UNITED STATES OF AMERICA
ON PETITION FOR A WRIT OF CERTIORARI
TO THE UNITED STATES COURT OF APPEALS
FOR THE ELEVENTH CIRCUIT
BRIEF FOR THE UNITED STATES
THEODORE B. OLSON
Solicitor General
Counsel of Record
MICHAEL CHERTOFF
Assistant Attorney General
SANGITA K. RAO
Attorney
Department of Justice
Washington, D.C. 20530-0001
(202) 514-2217
QUESTION PRESENTED
Whether the district court committed reversible error by sentencing petitioner to life imprisonment for conspiring to possess cocaine with intent to distribute it and conspiring to import cocaine in the absence of allegations in the indictment and jury findings on the specific quantities of drugs involved in petitioner's offenses.
In the Supreme Court of the United States
No. 01-1048
JOEL G. AUDAIN, A/K/A NEW CHIEF, PETITIONER
v.
UNITED STATES OF AMERICA
ON PETITION FOR A WRIT OF CERTIORARI
TO THE UNITED STATES COURT OF APPEALS
FOR THE ELEVENTH CIRCUIT
BRIEF FOR THE UNITED STATES
OPINION BELOW
The opinion of the court of appeals (Pet. App. A1-A10) is reported at 254 F.3d 1286.
JURISDICTION
The judgment of the court of appeals was entered on June 25, 2001. The petition for rehearing was denied on September 25, 2001 (Pet. App. A11-A12). The petition for a writ of certiorari was filed on December 26, 2001 (day following a holiday). The jurisdiction of this Court is invoked under 28 U.S.C. 1254(1).
STATEMENT
Following a jury trial in the United States District Court for the Southern District of Florida, petitioner was convicted on one count of conspiring to import cocaine, in violation of 21 U.S.C. 952(a) and 963 (Count One); one count of conspiring to possess cocaine with intent to distribute it, in violation of 21 U.S.C. 841(a)(1) and 846 (Count Two); one count of conspiring to commit money laundering, in violation of 18 U.S.C. 1956(h) (Count Five); and one count of money laundering, in violation of 18 U.S.C. 2 and 1957 (Count Six).

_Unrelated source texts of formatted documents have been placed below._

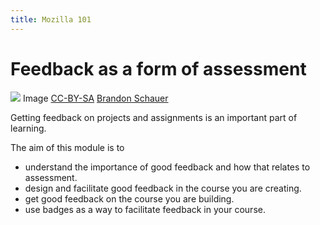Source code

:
 ```yaml
---
title: Mozilla 101
---
```


# Feedback as a form of assessment

![]({{site.baseurl}}/img/feedback-banner.jpg)
Image [CC-BY-SA](https://creativecommons.org/licenses/by-sa/2.0/) [Brandon Schauer](https://www.flickr.com/photos/brandonschauer/)

Getting feedback on projects and assignments is an important part of learning.

The aim of this module is to

- understand the importance of good feedback and how that relates to assessment.
- design and facilitate good feedback in the course you are creating.
- get good feedback on the course you are building.
- use badges as a way to facilitate feedback in your course.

Petitioner was sentenced to serve four concurrent terms of life imprisonment. The court of appeals affirmed in part and vacated and remanded in part. Gov't C.A. Br. 1-2; Pet. App. A6; Third Superseding Indictment 14, 16.
1. Petitioner was a member of a large-scale drug conspiracy that established a cocaine transportation and distribution network from Colombia to the United States from June 1987 to November 1996. Gov't C.A. Br. 3. The organization used corrupt Haitian military officials to protect cocaine shipments from Colombia to Haiti and from Haiti to the United States. In 1991, members participated in a coup d'etat in Haiti, overthrowing President Jean Bertrand Aristide. Thereafter, they placed co-conspirators in key positions at international airports and seaports to facilitate their cocaine network. The group primarily brought cocaine into airports in Miami and New York, initially concealing the drugs in cargo shipments. It later used couriers to transport cocaine in passenger luggage. It also bribed airport and government employees in Miami and New York to ensure that the cocaine securely moved through the airports without passing security checkpoints. Once the cocaine arrived in the United States, members transported it to distributors in Miami, New York, and Chicago. Participants conspired to launder drug profits by bribing key Haitian and United States government and military personnel, investing in additional cocaine, and concealing proceeds by purchasing realty and luxury items. Ibid.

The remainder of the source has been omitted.